*Task to complete:* Only the lines below starting at the one containing "offer synchronous execution." and ending at the one containing "that can contain" belong in the answer, each copied exactly.

Top of Provided records

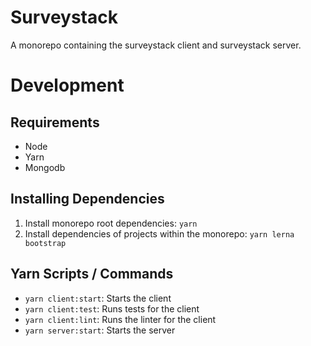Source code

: # Surveystack
A monorepo containing the surveystack client and surveystack server.

# Development
## Requirements
  - Node
  - Yarn
  - Mongodb
## Installing Dependencies
  1. Install monorepo root dependencies: `yarn`
  2. Install dependencies of projects within the monorepo: `yarn lerna bootstrap`

## Yarn Scripts / Commands
  - `yarn client:start`: Starts the client
  - `yarn client:test`: Runs tests for the client
  - `yarn client:lint`: Runs the linter for the client
  - `yarn server:start`: Starts the server
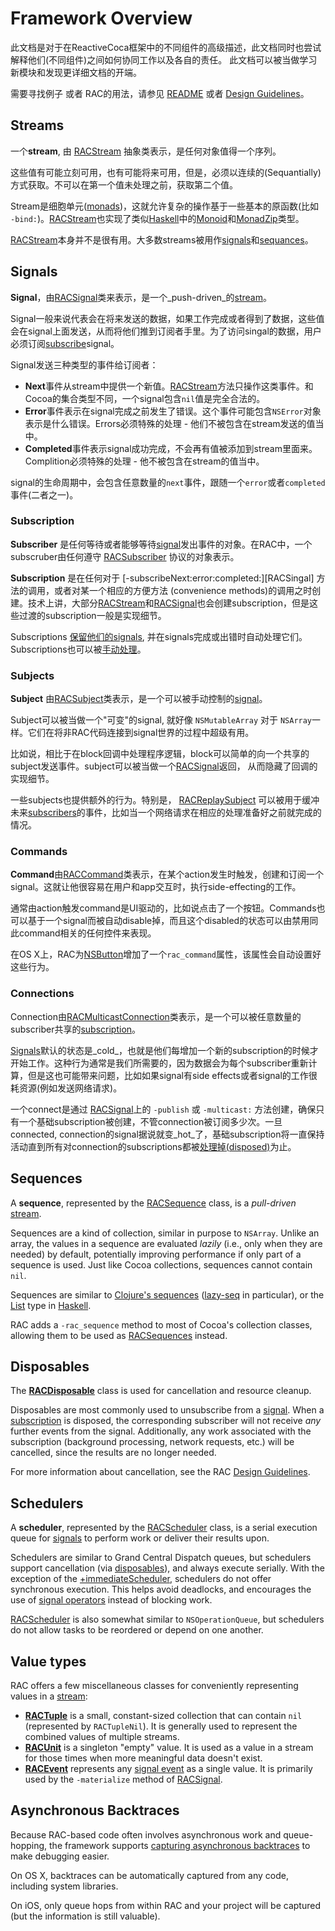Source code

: # Framework Overview

此文档是对于在ReactiveCoca框架中的不同组件的高级描述，此文档同时也尝试解释他们(不同组件)之间如何协同工作以及各自的责任。
此文档可以被当做学习新模块和发现更详细文档的开端。

需要寻找例子 或者 RAC的用法，请参见 [README][] 或者 [Design Guidelines][]。


## Streams

一个**stream**, 由 [RACStream][] 抽象类表示，是任何对象值得一个序列。

这些值有可能立刻可用，也有可能将来可用，但是，必须以连续的(Sequantially)方式获取。不可以在第一个值未处理之前，获取第二个值。

Stream是细胞单元([monads][])，这就允许复杂的操作基于一些基本的原函数(比如 `-bind:`)。[RACStream][]也实现了类似[Haskell][]中的[Monoid][]和[MonadZip][]类型。

[RACStream][]本身并不是很有用。大多数streams被用作[signals](#signals)和[sequances](#sequences)。

## Signals

**Signal**，由[RACSignal][]类来表示，是一个_push-driven_的[stream](#streams)。

Signal一般来说代表会在将来发送的数据，如果工作完成或者得到了数据，这些值会在signal上面发送，从而将他们推到订阅者手里。为了访问singal的数据，用户必须订阅[subscribe](#subscription)signal。

Signal发送三种类型的事件给订阅者：

  * **Next**事件从stream中提供一个新值。[RACStream][]方法只操作这类事件。和Cocoa的集合类型不同，一个signal包含`nil`值是完全合法的。
  * **Error**事件表示在signal完成之前发生了错误。这个事件可能包含`NSError`对象表示是什么错误。Errors必须特殊的处理 - 他们不被包含在stream发送的值当中。
  * **Completed**事件表示signal成功完成，不会再有值被添加到stream里面来。Complition必须特殊的处理 - 他不被包含在stream的值当中。

signal的生命周期中，会包含任意数量的`next`事件，跟随一个`error`或者`completed`事件(二者之一)。

### Subscription

**Subscriber** 是任何等待或者能够等待[signal](#signals)发出事件的对象。在RAC中，一个subscruber由任何遵守 [RACSubscriber][] 协议的对象表示。

**Subscription** 是在任何对于 [-subscribeNext:error:completed:][RACSingal] 方法的调用，或者对某一个相应的方便方法 (convenience methods)的调用之时创建。技术上讲，大部分[RACStream][]和[RACSignal][RACSignal+Operations]也会创建subscription，但是这些过渡的subscription一般是实现细节。

Subscriptions [保留他们的signals][Memory Management], 并在signals完成或出错时自动处理它们。Subscriptions也可以被[手动处理](#disposables)。

### Subjects

**Subject** 由[RACSubject][]类表示，是一个可以被手动控制的[signal](#signals)。

Subject可以被当做一个"可变"的signal, 就好像 `NSMutableArray` 对于 `NSArray`一样。它们在将非RAC代码连接到signal世界的过程中超级有用。

比如说，相比于在block回调中处理程序逻辑，block可以简单的向一个共享的subject发送事件。subject可以被当做一个[RACSignal][]返回， 从而隐藏了回调的实现细节。

一些subjects也提供额外的行为。特别是， [RACReplaySubject][] 可以被用于缓冲未来[subscribers](#subscription)的事件，比如当一个网络请求在相应的处理准备好之前就完成的情况。

### Commands

**Command**由[RACCommand][]类表示，在某个action发生时触发，创建和订阅一个signal。这就让他很容易在用户和app交互时，执行side-effecting的工作。

通常由action触发command是UI驱动的，比如说点击了一个按钮。Commands也可以基于一个signal而被自动disable掉，而且这个disabled的状态可以由禁用同此command相关的任何控件来表现。

在OS X上，RAC为[NSButton][NSButton+RACCommandSupport]增加了一个`rac_command`属性，该属性会自动设置好这些行为。

### Connections

Connection由[RACMulticastConnection][]类表示，是一个可以被任意数量的subscriber共享的[subscription](#subscription)。

[Signals](#signals)默认的状态是_cold_，也就是他们每增加一个新的subscription的时候才开始工作。这种行为通常是我们所需要的，因为数据会为每个subscriber重新计算，但是这也可能带来问题，比如如果signal有side effects或者signal的工作很耗资源(例如发送网络请求)。

一个connect是通过 [RACSignal][RACSignal+Operations]上的 `-publish` 或 `-multicast:` 方法创建，确保只有一个基础subscription被创建，不管connection被订阅多少次。一旦connected, connection的signal据说就变_hot_了，基础subscription将一直保持活动直到所有对connection的subscriptions都被[处理掉(disposed)](#disposables)为止。

## Sequences

A **sequence**, represented by the [RACSequence][] class, is a _pull-driven_
[stream](#streams).

Sequences are a kind of collection, similar in purpose to `NSArray`. Unlike
an array, the values in a sequence are evaluated _lazily_ (i.e., only when they
are needed) by default, potentially improving performance if only part of
a sequence is used. Just like Cocoa collections, sequences cannot contain `nil`.

Sequences are similar to [Clojure's sequences][seq] ([lazy-seq][] in particular), or
the [List][] type in [Haskell][].

RAC adds a `-rac_sequence` method to most of Cocoa's collection classes,
allowing them to be used as [RACSequences][RACSequence] instead.

## Disposables

The **[RACDisposable][]** class is used for cancellation and resource cleanup.

Disposables are most commonly used to unsubscribe from a [signal](#signals).
When a [subscription](#subscription) is disposed, the corresponding subscriber
will not receive _any_ further events from the signal. Additionally, any work
associated with the subscription (background processing, network requests, etc.)
will be cancelled, since the results are no longer needed.

For more information about cancellation, see the RAC [Design Guidelines][].

## Schedulers

A **scheduler**, represented by the [RACScheduler][] class, is a serial
execution queue for [signals](#signals) to perform work or deliver their results upon.

Schedulers are similar to Grand Central Dispatch queues, but schedulers support
cancellation (via [disposables](#disposables)), and always execute serially.
With the exception of the [+immediateScheduler][RACScheduler], schedulers do not
offer synchronous execution. This helps avoid deadlocks, and encourages the use
of [signal operators][RACSignal+Operations] instead of blocking work.

[RACScheduler][] is also somewhat similar to `NSOperationQueue`, but schedulers
do not allow tasks to be reordered or depend on one another.

## Value types

RAC offers a few miscellaneous classes for conveniently representing values in
a [stream](#streams):

 * **[RACTuple][]** is a small, constant-sized collection that can contain
   `nil` (represented by `RACTupleNil`). It is generally used to represent
   the combined values of multiple streams.
 * **[RACUnit][]** is a singleton "empty" value. It is used as a value in
   a stream for those times when more meaningful data doesn't exist.
 * **[RACEvent][]** represents any [signal event](#signals) as a single value.
   It is primarily used by the `-materialize` method of
   [RACSignal][RACSignal+Operations].

## Asynchronous Backtraces

Because RAC-based code often involves asynchronous work and queue-hopping, the
framework supports [capturing asynchronous backtraces][RACBacktrace] to make debugging
easier.

On OS X, backtraces can be automatically captured from any code, including
system libraries.

On iOS, only queue hops from within RAC and your project will be captured (but
the information is still valuable).

[Design Guidelines]: DesignGuidelines.md
[Haskell]: http://www.haskell.org
[lazy-seq]: http://clojure.github.com/clojure/clojure.core-api.html#clojure.core/lazy-seq
[List]: http://www.haskell.org/ghc/docs/latest/html/libraries/base-4.6.0.1/Data-List.html
[Memory Management]: MemoryManagement.md
[monads]: http://en.wikipedia.org/wiki/Monad_(functional_programming)
[Monoid]: http://www.haskell.org/ghc/docs/latest/html/libraries/base-4.6.0.1/Data-Monoid.html#t:Monoid
[MonadZip]: http://www.haskell.org/ghc/docs/latest/html/libraries/base-4.6.0.1/Control-Monad-Zip.html#t:MonadZip
[NSButton+RACCommandSupport]: ../ReactiveCocoaFramework/ReactiveCocoa/NSButton+RACCommandSupport.h
[RACBacktrace]: ../ReactiveCocoaFramework/ReactiveCocoa/RACBacktrace.h
[RACCommand]: ../ReactiveCocoaFramework/ReactiveCocoa/RACCommand.h
[RACDisposable]: ../ReactiveCocoaFramework/ReactiveCocoa/RACDisposable.h
[RACEvent]: ../ReactiveCocoaFramework/ReactiveCocoa/RACEvent.h
[RACMulticastConnection]: ../ReactiveCocoaFramework/ReactiveCocoa/RACMulticastConnection.h
[RACReplaySubject]: ../ReactiveCocoaFramework/ReactiveCocoa/RACReplaySubject.h
[RACScheduler]: ../ReactiveCocoaFramework/ReactiveCocoa/RACScheduler.h
[RACSequence]: ../ReactiveCocoaFramework/ReactiveCocoa/RACSequence.h
[RACSignal]: ../ReactiveCocoaFramework/ReactiveCocoa/RACSignal.h
[RACSignal+Operations]: ../ReactiveCocoaFramework/ReactiveCocoa/RACSignal+Operations.h
[RACStream]: ../ReactiveCocoaFramework/ReactiveCocoa/RACStream.h
[RACSubject]: ../ReactiveCocoaFramework/ReactiveCocoa/RACSubject.h
[RACSubscriber]: ../ReactiveCocoaFramework/ReactiveCocoa/RACSubscriber.h
[RACTuple]: ../ReactiveCocoaFramework/ReactiveCocoa/RACTuple.h
[RACUnit]: ../ReactiveCocoaFramework/ReactiveCocoa/RACUnit.h
[README]: ../README.md
[seq]: http://clojure.org/sequences
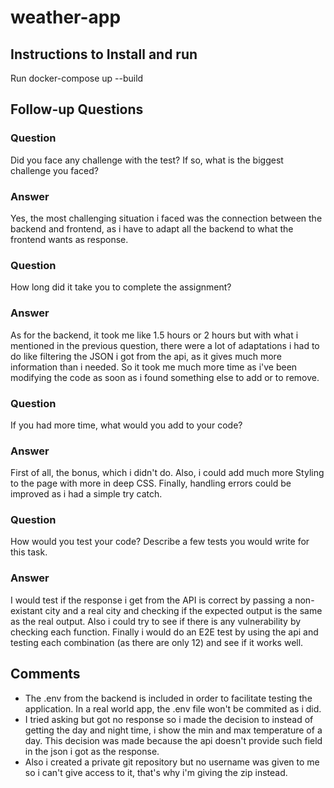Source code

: # weather-app

## Instructions to Install and run

Run docker-compose up --build

## Follow-up Questions

### Question

Did you face any challenge with the test? If so, what is the biggest challenge you faced?

### Answer

Yes, the most challenging situation i faced was the connection between the backend and frontend, as i have to adapt all the backend to what the frontend wants as response.

### Question

How long did it take you to complete the assignment?

### Answer

As for the backend, it took me like 1.5 hours or 2 hours but with what i mentioned in the previous question, there were a lot of adaptations i had to do like filtering the JSON i got from the api, as it gives much more information than i needed. So it took me much more time as i've been modifying the code as soon as i found something else to add or to remove.

### Question

If you had more time, what would you add to your code?

### Answer

First of all, the bonus, which i didn't do.
Also, i could add much more Styling to the page with more in deep CSS.
Finally, handling errors could be improved as i had a simple try catch.

### Question

How would you test your code? Describe a few tests you would write for this task.

### Answer

I would test if the response i get from the API is correct by passing a non-existant city and a real city and checking if the expected output is the same as the real output.
Also i could try to see if there is any vulnerability by checking each function.
Finally i would do an E2E test by using the api and testing each combination (as there are only 12) and see if it works well.

## Comments

<ul>
    <li>The .env from the backend is included in order to facilitate testing the application. In a real world app, the .env file won't be commited as i did.</li>
    <li>I tried asking but got no response so i made the decision to instead of getting the day and night time, i show the min and max temperature of a day. This decision was made because the api doesn't provide such field in the json i got as the response.</li>
    <li>Also i created a private git repository but no username was given to me so i can't give access to it, that's why i'm giving the zip instead.</li>
</ul>
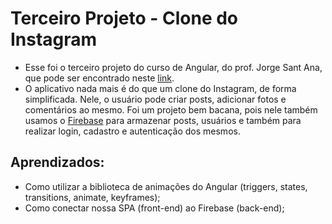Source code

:# Terceiro Projeto - Clone do Instagram

* Esse foi o terceiro projeto do curso de Angular, do prof. Jorge Sant Ana, que pode ser encontrado neste [link](https://www.udemy.com/course/curso-de-desenvolvimento-web-com-es6-typescript-e-angular-4/?couponCode=ST4MT73124).
* O aplicativo nada mais é do que um clone do Instagram, de forma simplificada. Nele, o usuário pode criar posts, adicionar fotos e comentários ao mesmo. Foi um projeto bem bacana, pois nele também usamos o [Firebase](https://firebase.google.com/) para armazenar posts, usuários e também para realizar login, cadastro e autenticação dos mesmos.

## Aprendizados:
* Como utilizar a biblioteca de animações do Angular (triggers, states, transitions, animate, keyframes);
* Como conectar nossa SPA (front-end) ao Firebase (back-end);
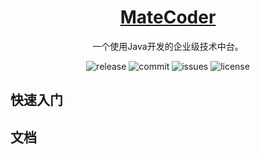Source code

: <h1 align="center"><a href="https://www.somta.net" target="_blank"> MateCoder </a></h1>
<p align="center">
一个使用Java开发的企业级技术中台。
</p>


<p align="center">
<!-- <img alt="release" src="https://img.shields.io/github/release/JpressProjects/jpress.svg?style=flat-square"/> -->
<img alt="release" src="https://img.shields.io/github/release-date/JpressProjects/jpress.svg?style=flat-square"/>
<img alt="commit" src="https://img.shields.io/github/last-commit/JpressProjects/jpress.svg?style=flat-square"/>
<img alt="issues" src="https://img.shields.io/github/issues-closed/JpressProjects/jpress.svg?style=flat-square"/>
<img alt="license" src="https://img.shields.io/badge/license-Apache%202-4EB1BA.svg"/>
</p>


## 快速入门




## 文档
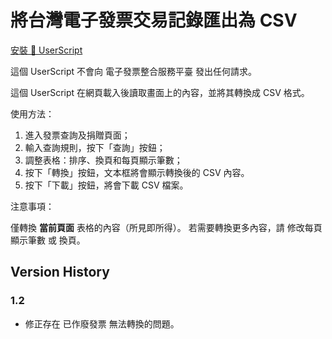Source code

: # 將台灣電子發票交易記錄匯出為 CSV

[安裝 🔱 UserScript][EInvoiceCSV.user.js]

這個 UserScript 不會向 電子發票整合服務平臺 發出任何請求。

這個 UserScript 在網頁載入後讀取畫面上的內容，並將其轉換成 CSV 格式。

使用方法：

1. 進入發票查詢及捐贈頁面；
2. 輸入查詢規則，按下「查詢」按鈕；
3. 調整表格：排序、換頁和每頁顯示筆數；
4. 按下「轉換」按鈕，文本框將會顯示轉換後的 CSV 內容。
5. 按下「下載」按鈕，將會下載 CSV 檔案。

注意事項：

僅轉換 **當前頁面** 表格的內容（所見即所得）。
若需要轉換更多內容，請 修改每頁顯示筆數 或 換頁。

[EInvoiceCSV.user.js]: https://raw.githubusercontent.com/undecV/UserScripts/main/UserScripts/EInvoiceCSV/EInvoiceCSV.user.js

## Version History

### 1.2

- 修正存在 已作廢發票 無法轉換的問題。
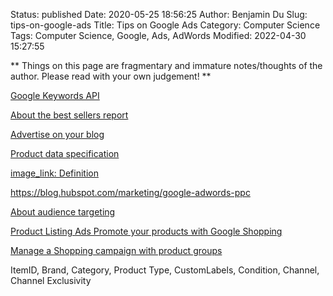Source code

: Status: published
Date: 2020-05-25 18:56:25
Author: Benjamin Du
Slug: tips-on-google-ads
Title: Tips on Google Ads
Category: Computer Science
Tags: Computer Science, Google, Ads, AdWords
Modified: 2022-04-30 15:27:55

**
Things on this page are fragmentary and immature notes/thoughts of the author.
Please read with your own judgement!
**

[Google Keywords API](https://keywordtool.io/api)

[About the best sellers report](https://support.google.com/merchants/answer/9488679)

[Advertise on your blog](https://support.google.com/blogger/answer/1269077?hl=en)

[Product data specification](https://support.google.com/merchants/answer/7052112?hl=en)

[image_link: Definition](https://support.google.com/merchants/answer/6324350?hl=en)


https://blog.hubspot.com/marketing/google-adwords-ppc

[About audience targeting](https://support.google.com/google-ads/answer/2497941?hl=en)

[Product Listing Ads Promote your products with Google Shopping](https://services.google.com/fh/files/misc/product_listing_ads_intro.pdf)

[Manage a Shopping campaign with product groups](https://support.google.com/google-ads/answer/6275317?hl=en)

ItemID, Brand, Category, Product Type, CustomLabels, Condition, Channel, Channel Exclusivity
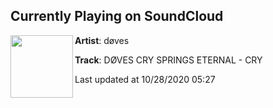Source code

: ## Currently Playing on SoundCloud

[<img align="left" width="100" src="https://i1.sndcdn.com/artworks-000123568537-l0yrxv-t50x50.jpg">](https://soundcloud.com/dovescry/d-ves-cry-springs-eternal-cry)

**Artist**: døves 

**Track**: DØVES CRY SPRINGS ETERNAL - CRY

Last updated at 10/28/2020 05:27
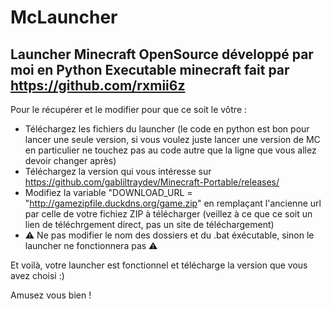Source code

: # McLauncher
Launcher Minecraft OpenSource développé par moi en Python
Executable minecraft fait par https://github.com/rxmii6z
----------------------------------------------------------
Pour le récupérer et le modifier pour que ce soit le vôtre :
- Téléchargez les fichiers du launcher
(le code en python est bon pour lancer une seule version, si vous voulez juste lancer une version de MC en particulier ne touchez pas au code autre que la ligne que vous allez devoir changer après)
- Téléchargez la version qui vous intéresse sur https://github.com/gabliltraydev/Minecraft-Portable/releases/
- Modifiez la variable "DOWNLOAD_URL = "http://gamezipfile.duckdns.org/game.zip" en remplaçant l'ancienne url par celle de votre fichiez ZIP à télécharger (veillez à ce que ce soit un lien de téléchrgement direct, pas un site de téléchargement)
- ⚠️ Ne pas modifier le nom des dossiers et du .bat éxécutable, sinon le launcher ne fonctionnera pas ⚠️

Et voilà, votre launcher est fonctionnel et télécharge la version que vous avez choisi :)

Amusez vous bien !
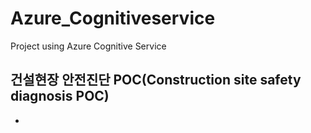 # Azure_Cognitiveservice
Project using Azure Cognitive Service

## 건설현장 안전진단 POC(Construction site safety diagnosis POC)
- 
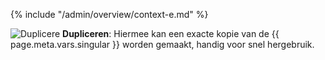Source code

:{% include "/admin/overview/context-e.md" %}

![](/assets/svg/duplicate.svg "Duplicere") **Dupliceren**: Hiermee kan een exacte kopie van de {{
page.meta.vars.singular }} worden gemaakt, handig voor snel hergebruik.

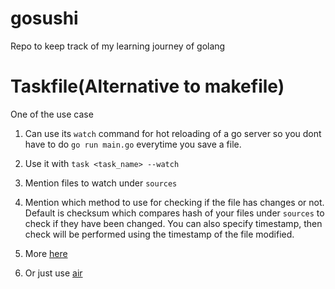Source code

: # gosushi
Repo to keep track of my learning journey of golang


# Taskfile(Alternative to makefile)

One of the use case

1.  Can use its `watch` command for hot reloading of a go server so you dont have to do `go run main.go` everytime you save a file.

2.  Use it with `task <task_name> --watch`

3.  Mention files to watch under `sources`

4.  Mention which method to use for checking if the file has changes or not. Default is checksum which compares hash of
    your files under `sources` to check if they have been changed. You can also specify timestamp, then check will be
    performed using the timestamp of the file modified.

5. More [here](https://taskfile.dev/usage/#watch-tasks)

6. Or just use [air](https://github.com/cosmtrek/air)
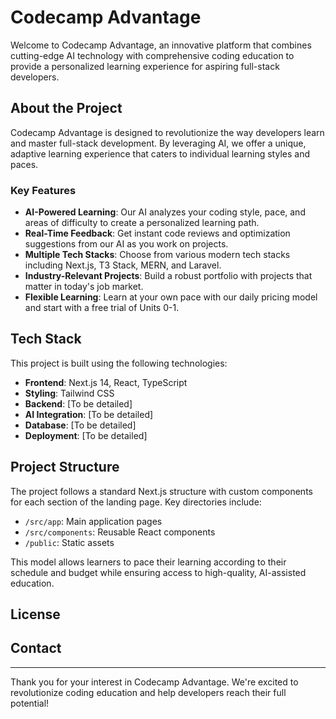 # Codecamp Advantage

Welcome to Codecamp Advantage, an innovative platform that combines cutting-edge AI technology with comprehensive coding education to provide a personalized learning experience for aspiring full-stack developers.

## About the Project

Codecamp Advantage is designed to revolutionize the way developers learn and master full-stack development. By leveraging AI, we offer a unique, adaptive learning experience that caters to individual learning styles and paces.

### Key Features

- **AI-Powered Learning**: Our AI analyzes your coding style, pace, and areas of difficulty to create a personalized learning path.
- **Real-Time Feedback**: Get instant code reviews and optimization suggestions from our AI as you work on projects.
- **Multiple Tech Stacks**: Choose from various modern tech stacks including Next.js, T3 Stack, MERN, and Laravel.
- **Industry-Relevant Projects**: Build a robust portfolio with projects that matter in today's job market.
- **Flexible Learning**: Learn at your own pace with our daily pricing model and start with a free trial of Units 0-1.

## Tech Stack

This project is built using the following technologies:

- **Frontend**: Next.js 14, React, TypeScript
- **Styling**: Tailwind CSS
- **Backend**: [To be detailed]
- **AI Integration**: [To be detailed]
- **Database**: [To be detailed]
- **Deployment**: [To be detailed]

## Project Structure

The project follows a standard Next.js structure with custom components for each section of the landing page. Key directories include:

- `/src/app`: Main application pages
- `/src/components`: Reusable React components
- `/public`: Static assets

This model allows learners to pace their learning according to their schedule and budget while ensuring access to high-quality, AI-assisted education.

## License


## Contact


---

Thank you for your interest in Codecamp Advantage. We're excited to revolutionize coding education and help developers reach their full potential!
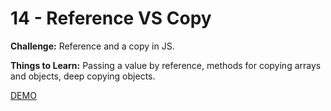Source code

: # 14 - Reference VS Copy

**Challenge:** Reference and a copy in JS.

**Things to Learn:** Passing a value by reference, methods for copying arrays and objects, deep copying objects.

[DEMO](https://voloshin-sergei.github.io/30DaysOfJavaScript/14_day%20Reference%20VS%20Copy/)
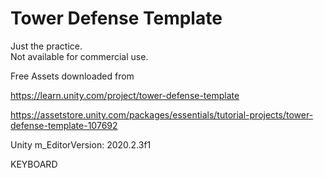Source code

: # Tower Defense Template
  
Just the practice.  
Not available for commercial use.  
  
Free Assets downloaded from  
  
https://learn.unity.com/project/tower-defense-template  
  
https://assetstore.unity.com/packages/essentials/tutorial-projects/tower-defense-template-107692  
  
Unity m_EditorVersion:  2020.2.3f1  
  
KEYBOARD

Bottom of Provided records

*Solved problem:*
offer synchronous execution. This helps avoid deadlocks, and encourages the use
of [signal operators][RACSignal+Operations] instead of blocking work.

[RACScheduler][] is also somewhat similar to `NSOperationQueue`, but schedulers
do not allow tasks to be reordered or depend on one another.

## Value types

RAC offers a few miscellaneous classes for conveniently representing values in
a [stream](#streams):

 * **[RACTuple][]** is a small, constant-sized collection that can contain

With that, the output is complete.